PageRank sort

2009-04-23 Thread Marcus Herou
Hi.

I've posted before but here it goes again:

I have BlogData data which is more or less 100% static but one field is not
- the PageRank.
I would like to sort on that field and on the Lucene list I got these
answers.

1. Use two indexes and a ParallellReader
2. Use a FieldScoreQuery containing the PageRank field.
3. Use a CustomScoreQuery which uses the FieldScoreQuery combined with other
Queries (the actual search).

I think I could use this pattern as well:
1. Use two indexes and a ParallellReader
2. Normal search and Sort on the PageRank column (perhaps consuming more
memory)

Anyone have an idea of howto implement these patterns in SOLR ?
I have never extended SOLR but am not afraid of doing so if someone pushes
me in the right direction.

Kindly

//Marcus




-- 
Marcus Herou CTO and co-founder Tailsweep AB
+46702561312
marcus.he...@tailsweep.com
http://www.tailsweep.com/
http://blogg.tailsweep.com/


Re: PageRank sort

2009-04-24 Thread Grant Ingersoll

How often are you updating the rank?

You might also be able to keep the rank info in a flat file via the  
ExternalFileField and the FileFloatSource and do FunctionQuery stuff  
that way.   However, I don't know how that handles refreshing data or  
if it would be efficient in your case.


On Apr 24, 2009, at 1:52 AM, Marcus Herou wrote:


Hi.

I've posted before but here it goes again:

I have BlogData data which is more or less 100% static but one field  
is not

- the PageRank.
I would like to sort on that field and on the Lucene list I got these
answers.

1. Use two indexes and a ParallellReader
2. Use a FieldScoreQuery containing the PageRank field.
3. Use a CustomScoreQuery which uses the FieldScoreQuery combined  
with other

Queries (the actual search).

I think I could use this pattern as well:
1. Use two indexes and a ParallellReader
2. Normal search and Sort on the PageRank column (perhaps consuming  
more

memory)

Anyone have an idea of howto implement these patterns in SOLR ?
I have never extended SOLR but am not afraid of doing so if someone  
pushes

me in the right direction.

Kindly

//Marcus




--
Marcus Herou CTO and co-founder Tailsweep AB
+46702561312
marcus.he...@tailsweep.com
http://www.tailsweep.com/
http://blogg.tailsweep.com/


--
Grant Ingersoll
http://www.lucidimagination.com/

Search the Lucene ecosystem (Lucene/Solr/Nutch/Mahout/Tika/Droids)  
using Solr/Lucene:

http://www.lucidimagination.com/search



Re: PageRank sort

2009-04-24 Thread Marcus Herou
Hi.

Comments inline.

On Fri, Apr 24, 2009 at 1:00 PM, Grant Ingersoll wrote:

> How often are you updating the rank?


The goal is to optimize the pagerank calculating algorithm so can have
continuous updates (1 blogs at a time 24/7) but more likely we'll end up
refreshing the index once a weeks or so (hopefully each night).


>
>
> You might also be able to keep the rank info in a flat file via the
> ExternalFileField and the FileFloatSource and do FunctionQuery stuff that
> way.   However, I don't know how that handles refreshing data or if it would
> be efficient in your case.


Great!
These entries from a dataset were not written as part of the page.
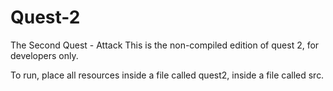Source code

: Quest-2
=======

The Second Quest - Attack
This is the non-compiled edition of quest 2, for developers only.

To run, place all resources inside a file called quest2, inside a file called src.
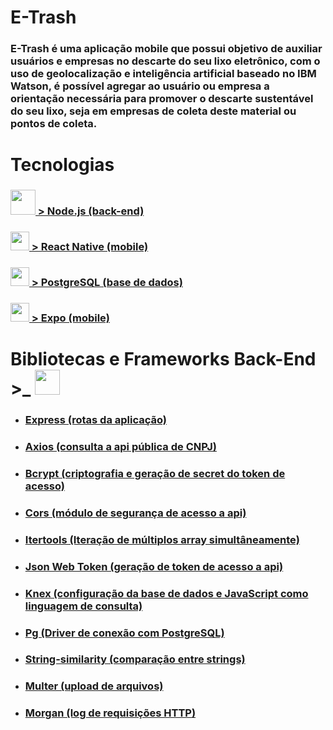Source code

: # E-Trash

 ### E-Trash é uma aplicação mobile que possui objetivo de auxiliar usuários e empresas no descarte do seu lixo eletrônico, com o uso de geolocalização e inteligência artificial baseado no IBM Watson, é possível agregar ao usuário ou empresa a orientação necessária para promover o descarte sustentável do seu lixo, seja em empresas de coleta deste material ou pontos de coleta.    

# Tecnologias

### <img src="https://user-images.githubusercontent.com/59677362/81310360-5d00a080-905a-11ea-9e44-366297fab59f.png" width=40/>[ > Node.js (back-end)](https://www.nodejs.org) 

### <img src="https://user-images.githubusercontent.com/59677362/81252655-dc5f8700-8ffc-11ea-9dbc-0041100d3782.png" width=30/>[ > React Native (mobile)](https://www.reactnative.dev) 

### <img src="https://user-images.githubusercontent.com/59677362/81250560-a1a72000-8ff7-11ea-8b63-c05996d3a8d4.png" width=30 />[ > PostgreSQL (base de dados)](https://postgresql.org)

### <img src="https://user-images.githubusercontent.com/59677362/81251842-a6b99e80-8ffa-11ea-871c-d2f45e580e85.png" width=30/>[ > Expo (mobile)](https://www.expo.io)

# Bibliotecas e Frameworks Back-End >_ <img src="https://user-images.githubusercontent.com/59677362/81249040-0fe9e380-8ff4-11ea-885f-50de3722ecb9.jpeg" width=40 height=40 />


* ### [Express (rotas da aplicação)](https://www.expressjs.com)
* ### [Axios (consulta a api pública de CNPJ)](https://www.npmjs.com/package/axios)
* ### [Bcrypt (criptografia e geração de secret do token de acesso)](https://www.npmjs.com/package/bcrypt)
* ### [Cors (módulo de segurança de acesso a api)](https://www.npmjs.com/package/cors)
* ### [Itertools (Iteração de múltiplos array simultâneamente)](https://www.npmjs.com/package/itertools)
* ### [Json Web Token (geração de token de acesso a api)](https://www.jwt.io)
* ### [Knex (configuração da base de dados e JavaScript como linguagem de consulta)](https://www.knex.org)
* ### [Pg (Driver de conexão com PostgreSQL)](https://www.npmjs.com/package/pg)
* ### [String-similarity (comparação entre strings)](https://www.npmjs.com/package/string-similarity)
* ### [Multer (upload de arquivos)](https://www.npmjs.com/package/multer)
* ### [Morgan (log de requisições HTTP)](https://www.npmjs.com/package/morgan)



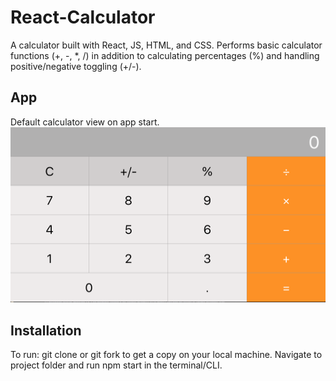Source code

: # React-Calculator

A calculator built with React, JS, HTML, and CSS. Performs basic calculator functions (+, -, *, /) in addition to calculating percentages (%) and handling positive/negative toggling (+/-). 

## App

Default calculator view on app start.
![Image of calculator home](/images/calculator-home.png)

## Installation

To run: git clone or git fork to get a copy on your local machine. Navigate to project folder and run npm start in the terminal/CLI.
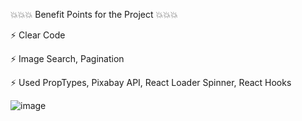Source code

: 💥💥💥 Benefit Points for the Project 💥💥💥

⚡ Clear Code

⚡ Image Search, Pagination

⚡ Used  PropTypes, Pixabay API, React Loader Spinner, React Hooks

![image](https://textbook.edu.goit.global/lms-react-homework/v1/img/hw-03/image-finder.jpg)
That seems like something that could work. Depends on how that field
get's re-read/indexed I guess. Or is it used at query time solely ? I feel
that googling ExternalFileField does not really give the "meat" I need to
narrow this down. Any pointers and/or pseudo code ?

>
>
> On Apr 24, 2009, at 1:52 AM, Marcus Herou wrote:
>
>  Hi.
>>
>> I've posted before but here it goes again:
>>
>> I have BlogData data which is more or less 100% static but one field is
>> not
>> - the PageRank.
>> I would like to sort on that field and on the Lucene list I got these
>> answers.
>>
>> 1. Use two indexes and a ParallellReader
>> 2. Use a FieldScoreQuery containing the PageRank field.
>> 3. Use a CustomScoreQuery which uses the FieldScoreQuery combined with
>> other
>> Queries (the actual search).
>>
>> I think I could use this pattern as well:
>> 1. Use two indexes and a ParallellReader
>> 2. Normal search and Sort on the PageRank column (perhaps consuming more
>> memory)
>>
>> Anyone have an idea of howto implement these patterns in SOLR ?
>> I have never extended SOLR but am not afraid of doing so if someone pushes
>> me in the right direction.
>>
>> Kindly
>>
>> //Marcus
>>
>>
>>
>>
>> --
>> Marcus Herou CTO and co-founder Tailsweep AB
>> +46702561312
>> marcus.he...@tailsweep.com
>> http://www.tailsweep.com/
>> http://blogg.tailsweep.com/
>>
>
> --
> Grant Ingersoll
> http://www.lucidimagination.com/
>
> Search the Lucene ecosystem (Lucene/Solr/Nutch/Mahout/Tika/Droids) using
> Solr/Lucene:
> http://www.lucidimagination.com/search
>
>
It seems to be a generic issue with Lucene since it is not really built in
the way that one would plugin an external scoring mechanism (very fast
internal one instead) but hopefully I'll sort this one out.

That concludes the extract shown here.